Background: Video compression is a standard operation in data transmission. However, compression inevitably introduces artifacts that degrade visual quality, affecting the robustness of downstream tasks (such as object detection and semantic segmentation). Existing video enhancement methods are mainly categorized into in-loop filtering and post-processing.

Limitations of Prior Work: Existing post-processing enhancement methods suffer from three core issues. First, methods like the MFQE series and STDF train independent models for each compression level, failing to flexibly handle different or even unseen compression configurations. Second, while recent methods randomly mix inputs of different compression levels during training, this "compression-unaware" strategy offers limited generalization capability. Third, almost all methods focus solely on visual quality enhancement, ignoring the actual demands of assisting downstream tasks in real-world scenarios.

Key Challenge: Practical application scenarios (e.g., autonomous driving) require a versatile solution that can handle various compression levels with a single model and assist multiple downstream tasks without introducing computational bottlenecks. However, existing methods fail to strike a balance between flexibility, versatility, and efficiency.

Goal: To design a scheme that meets three criteria: (1) adaptively enhancing different compression levels with a single model; (2) assisting multiple downstream tasks in a plug-and-play manner; (3) introducing no computational bottlenecks.

Key Insight: The authors observe that the codec bitstream already contains rich compression prior information—CRF values reflect the degree of compression, motion vectors encode temporal relationships, and partition maps indicate regional complexity. This information is available for "free" at the decoder side but has been overlooked by existing methods.
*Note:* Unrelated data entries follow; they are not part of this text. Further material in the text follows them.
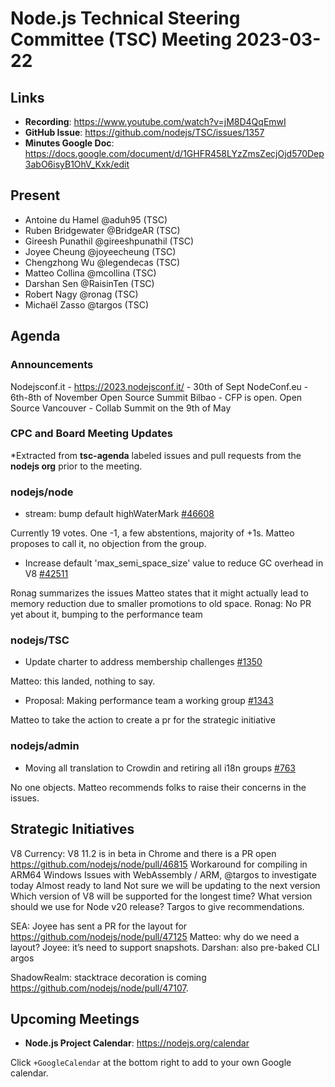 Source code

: # Node.js Technical Steering Committee (TSC) Meeting 2023-03-22

## Links

* **Recording**: <https://www.youtube.com/watch?v=jM8D4QqEmwI>
* **GitHub Issue**: <https://github.com/nodejs/TSC/issues/1357>
* **Minutes Google Doc**: <https://docs.google.com/document/d/1GHFR458LYzZmsZecjOjd570Dep3abO6isyB1OhV_Kxk/edit>

## Present

* Antoine du Hamel @aduh95 (TSC)
* Ruben Bridgewater @BridgeAR (TSC)
* Gireesh Punathil @gireeshpunathil (TSC)
* Joyee Cheung @joyeecheung (TSC)
* Chengzhong Wu @legendecas (TSC)
* Matteo Collina @mcollina (TSC)
* Darshan Sen @RaisinTen (TSC)
* Robert Nagy @ronag (TSC)
* Michaël Zasso @targos (TSC)

## Agenda

### Announcements

Nodejsconf.it - <https://2023.nodejsconf.it/> - 30th of Sept
NodeConf.eu - 6th-8th of November
Open Source Summit Bilbao - CFP is open.
Open Source Vancouver - Collab Summit on the 9th of May

### CPC and Board Meeting Updates

\*Extracted from **tsc-agenda** labeled issues and pull requests from the **nodejs org** prior to the meeting.

### nodejs/node

* stream: bump default highWaterMark [#46608](https://github.com/nodejs/node/pull/46608)

Currently 19 votes. One -1, a few abstentions, majority of +1s. Matteo proposes to call it, no objection from the group.

* Increase default 'max\_semi\_space\_size' value to reduce GC overhead in V8 [#42511](https://github.com/nodejs/node/issues/42511)

Ronag summarizes the issues
Matteo states that it might actually lead to memory reduction due to smaller promotions to old space.
Ronag: No PR yet about it, bumping to the performance team

### nodejs/TSC

* Update charter to address membership challenges [#1350](https://github.com/nodejs/TSC/pull/1350)

Matteo: this landed, nothing to say.

* Proposal: Making performance team a working group [#1343](https://github.com/nodejs/TSC/issues/1343)

Matteo to take the action to create a pr for the strategic initiative

### nodejs/admin

* Moving all translation to Crowdin and retiring all i18n groups [#763](https://github.com/nodejs/admin/issues/763)

No one objects.
Matteo recommends folks to raise their concerns in the issues.

## Strategic Initiatives

V8 Currency:
V8 11.2 is in beta in Chrome and there is a PR open <https://github.com/nodejs/node/pull/46815>
Workaround for compiling in ARM64 Windows
Issues with WebAssembly / ARM, @targos to investigate today
Almost ready to land
Not sure we will be updating to the next version
Which version of V8 will be supported for the longest time? What version should we use for Node v20 release? Targos to give recommendations.

SEA:
Joyee has sent a PR for the layout for <https://github.com/nodejs/node/pull/47125>
Matteo: why do we need a layout?
Joyee: it’s need to support snapshots.
Darshan: also pre-baked CLI argos

ShadowRealm:
stacktrace decoration is coming <https://github.com/nodejs/node/pull/47107>.

## Upcoming Meetings

* **Node.js Project Calendar**: <https://nodejs.org/calendar>

Click `+GoogleCalendar` at the bottom right to add to your own Google calendar.
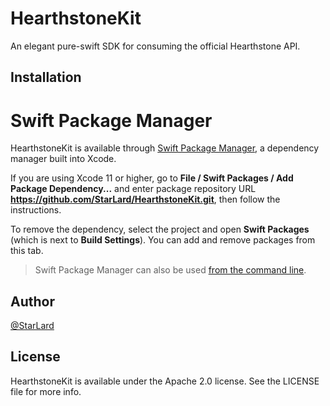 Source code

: # HearthstoneKit

An elegant pure-swift SDK for consuming the official Hearthstone API.

## Installation

# Swift Package Manager

HearthstoneKit is available through [Swift Package Manager](https://swift.org/package-manager/), a dependency manager built into Xcode.

If you are using Xcode 11 or higher, go to **File / Swift Packages / Add Package Dependency...** and enter package repository URL **https://github.com/StarLard/HearthstoneKit.git**, then follow the instructions.

To remove the dependency, select the project and open **Swift Packages** (which is next to **Build Settings**). You can add and remove packages from this tab.

> Swift Package Manager can also be used [from the command line](https://swift.org/package-manager/).

## Author

[@StarLard](https://twitter.com/CalebFriden)

## License

HearthstoneKit is available under the Apache 2.0 license. See the LICENSE file for more info.
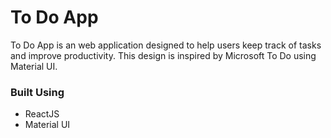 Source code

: # To Do App

To Do App is an web application designed to help users keep track of tasks and improve productivity. This design is inspired by Microsoft To Do using Material UI.

### Built Using

-   ReactJS
-   Material UI
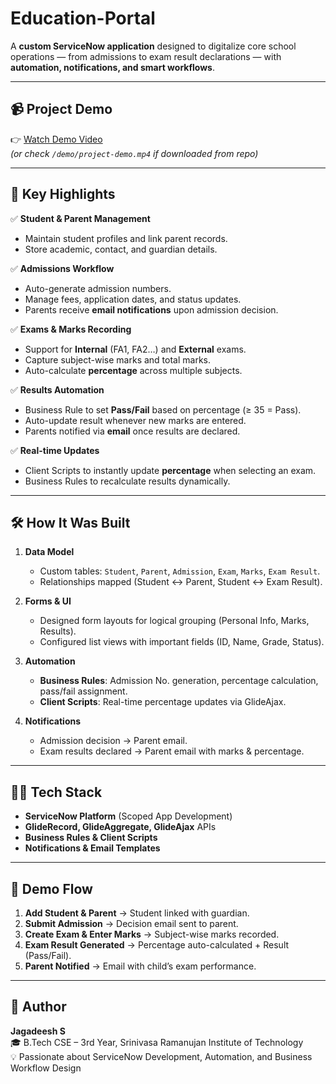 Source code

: # Education-Portal 

A **custom ServiceNow application** designed to digitalize core school operations — from admissions to exam result declarations — with **automation, notifications, and smart workflows**.  

---

## 📹 Project Demo  
👉 [Watch Demo Video](https://drive.google.com/your-video-link)  
*(or check `/demo/project-demo.mp4` if downloaded from repo)*  

---

## 🚀 Key Highlights  

✅ **Student & Parent Management**  
- Maintain student profiles and link parent records.  
- Store academic, contact, and guardian details.  

✅ **Admissions Workflow**  
- Auto-generate admission numbers.  
- Manage fees, application dates, and status updates.  
- Parents receive **email notifications** upon admission decision.  

✅ **Exams & Marks Recording**  
- Support for **Internal** (FA1, FA2…) and **External** exams.  
- Capture subject-wise marks and total marks.  
- Auto-calculate **percentage** across multiple subjects.  

✅ **Results Automation**  
- Business Rule to set **Pass/Fail** based on percentage (≥ 35 = Pass).  
- Auto-update result whenever new marks are entered.  
- Parents notified via **email** once results are declared.  

✅ **Real-time Updates**  
- Client Scripts to instantly update **percentage** when selecting an exam.  
- Business Rules to recalculate results dynamically.  

---

## 🛠️ How It Was Built  

1. **Data Model**  
   - Custom tables: `Student`, `Parent`, `Admission`, `Exam`, `Marks`, `Exam Result`.  
   - Relationships mapped (Student ↔ Parent, Student ↔ Exam Result).  

2. **Forms & UI**  
   - Designed form layouts for logical grouping (Personal Info, Marks, Results).  
   - Configured list views with important fields (ID, Name, Grade, Status).  

3. **Automation**  
   - **Business Rules**: Admission No. generation, percentage calculation, pass/fail assignment.  
   - **Client Scripts**: Real-time percentage updates via GlideAjax.  

4. **Notifications**  
   - Admission decision → Parent email.  
   - Exam results declared → Parent email with marks & percentage.  

---

## 🧑‍💻 Tech Stack  

- **ServiceNow Platform** (Scoped App Development)  
- **GlideRecord, GlideAggregate, GlideAjax** APIs  
- **Business Rules & Client Scripts**  
- **Notifications & Email Templates**  

---

## 📌 Demo Flow  

1. **Add Student & Parent** → Student linked with guardian.  
2. **Submit Admission** → Decision email sent to parent.  
3. **Create Exam & Enter Marks** → Subject-wise marks recorded.  
4. **Exam Result Generated** → Percentage auto-calculated + Result (Pass/Fail).  
5. **Parent Notified** → Email with child’s exam performance.  

---

## 👤 Author  

**Jagadeesh S**  
🎓 B.Tech CSE – 3rd Year, Srinivasa Ramanujan Institute of Technology  
💡 Passionate about ServiceNow Development, Automation, and Business Workflow Design  

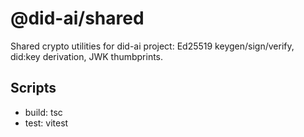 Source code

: # @did-ai/shared

Shared crypto utilities for did-ai project: Ed25519 keygen/sign/verify, did:key derivation, JWK thumbprints.

## Scripts
- build: tsc
- test: vitest
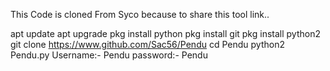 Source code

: This Code is cloned From Syco because to share this tool link..

apt update 
apt upgrade 
pkg install python 
pkg install git 
pkg install python2
git clone https://www.github.com/Sac56/Pendu
cd Pendu
python2 Pendu.py
Username:- Pendu
password:- Pendu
Core Idea: Reuse the readily available information in the codec bitstream as conditions for dynamic networks, achieving compression-adaptive parameter tuning and space-adaptive regional enhancement.

Method

Overall Architecture

The overall framework consists of two subnetworks: the Compression-Aware Adaptation network (CAA) and the Bitstream-Aware Enhancement network (BAE). CAA acts as a "meta-network" that dynamically adjusts the parameters of the BAE network based on sequence-level and frame-level compression factors. The BAE network receives the adjusted parameters, aligns inter-frame details using motion vectors, and performs region-adaptive enhancement utilizing partition maps. The input consists of compressed video frames and corresponding bitstream information, and the output is the enhanced video frames.

Key Designs

  1. Compression-Aware Adaptation Network (CAA) — Hierarchical Parameter Adaptation Mechanism:

    • Function: Dynamically generates parameters for the enhancement network based on compression levels, allowing a single model to handle multiple compression configurations.
    • Mechanism: A hierarchical adaptation mechanism is designed. In the sequence-level adaptation phase, \(N=6\) parallel expert layers (with identical structures but independent parameters) are preset to generate weighting coefficients \(w_n\) conditioned on the sequence-level \(CRF_s\), and the expert layer parameters are weighted and summed to obtain the sequence-adaptive parameters \(f_{\theta_s} = \sum_{n=1}^{N} w_n f_{\theta_n}\). In the frame-level adaptation phase, the frame-level \(CRF_i\) is utilized to predict auxiliary parameters \(\triangle\theta_i\), which are added to the sequence-adaptive parameters to yield the frame-adaptive parameters \(f_{\theta_i} = f_{\theta_s + \triangle\theta_i}\). The key is that \(CRF_s\) remains constant throughout the sequence, so the sequence-adaptive parameters only need to be computed once and can be reused.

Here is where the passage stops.